For one who visits England as a student of history there is hardly a better starting point than Southampton, as the most impressive of the Druidical and Roman remains in Great Britain are less than forty miles away, the capital city of Alfred the Great is only twelve miles distant, the whole surrounding region is closely associated with the Saxon, Danish, Norman and Plantagenet kings, and two of the most interesting cathedrals in England are within easy reach by rail. One of these cathedral towns, Salisbury, we selected as a suitable place in which to spend quietly our first Sunday in the Old World, having landed at Southampton Saturday afternoon. So, after we had given a few hours to the principal sights of Southampton, we took a train for Salisbury, twenty-nine miles distant, and, after a short and delightful journey through the tranquil rural scenery, which is characteristic of Southern England, reached our destination refreshed rather than wearied by our experiences since leaving the ship.
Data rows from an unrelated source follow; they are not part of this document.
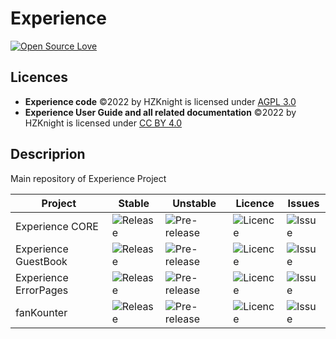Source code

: # Experience
[![Open Source Love](https://badges.frapsoft.com/os/v1/open-source.svg?v=103)](https://github.com/ellerbrock/open-source-badges/)

Licences
-------------------------
- **Experience code** ©2022 by HZKnight is licensed under [AGPL 3.0](https://www.gnu.org/licenses/agpl-3.0.html)
- **Experience User Guide and all related documentation** ©2022 by HZKnight is licensed under [CC BY 4.0](https://creativecommons.org/licenses/by/4.0/?ref=chooser-v1) 


Descriprion
-------------------------
Main repository of Experience Project


| Project |  Stable  |  Unstable  | Licence | Issues |
|---------|----------|------------|---------|--------|
| Experience CORE |![Release](https://img.shields.io/github/release/HZKnight/Experience-CORE.svg)|![Pre-release](https://img.shields.io/github/tag-pre/HZKnight/Experience-CORE.svg?label=pre-release)|![Licence](https://img.shields.io/github/license/HZKnight/Experience-CORE.svg)|![Issue](https://img.shields.io/github/issues/HZKnight/Experience-CORE.svg)|
| Experience GuestBook |![Release](https://img.shields.io/github/release/HZKnight/Experience-GuestBook.svg)|![Pre-release](https://img.shields.io/github/tag-pre/HZKnight/Experience-GuestBook.svg?label=pre-release)|![Licence](https://img.shields.io/github/license/HZKnight/Experience-GuestBook.svg)|![Issue](https://img.shields.io/github/issues/HZKnight/Experience-GuestBook.svg)|
| Experience ErrorPages |![Release](https://img.shields.io/github/release/HZKnight/Experience-ErrorPages.svg)|![Pre-release](https://img.shields.io/github/tag-pre/HZKnight/Experience-ErrorPages.svg?label=pre-release)|![Licence](https://img.shields.io/github/license/HZKnight/Experience-ErrorPages.svg)|![Issue](https://img.shields.io/github/issues/HZKnight/Experience-ErrorPages.svg)|
| fanKounter |![Release](https://img.shields.io/github/release/HZKnight/fanKounter.svg)|![Pre-release](https://img.shields.io/github/tag-pre/HZKnight/fanKounter.svg?label=pre-release)|![Licence](https://img.shields.io/github/license/HZKnight/fanKounter.svg)|![Issue](https://img.shields.io/github/issues/HZKnight/fanKounter.svg)|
A Fascinating Cathedral Town.

We recognized the place, even before our train stopped, by the cathedral spire, which is 406 feet high, the loftiest in England, and which dominates all views of the town. This richly adorned spire is one of three things which entitles this cathedral to special attention, the other two being, first, its lovely close, unsurpassed in size and beauty, a glorious expanse of velvety sward, shaded by lofty trees; and secondly, the uniformity and harmony of its architecture, making it the most symmetrical and graceful of all English cathedrals. The interior is less interesting, having no wealth of monuments like Winchester, Westminster, and St. Paul's, and no profusion of stained glass windows like York.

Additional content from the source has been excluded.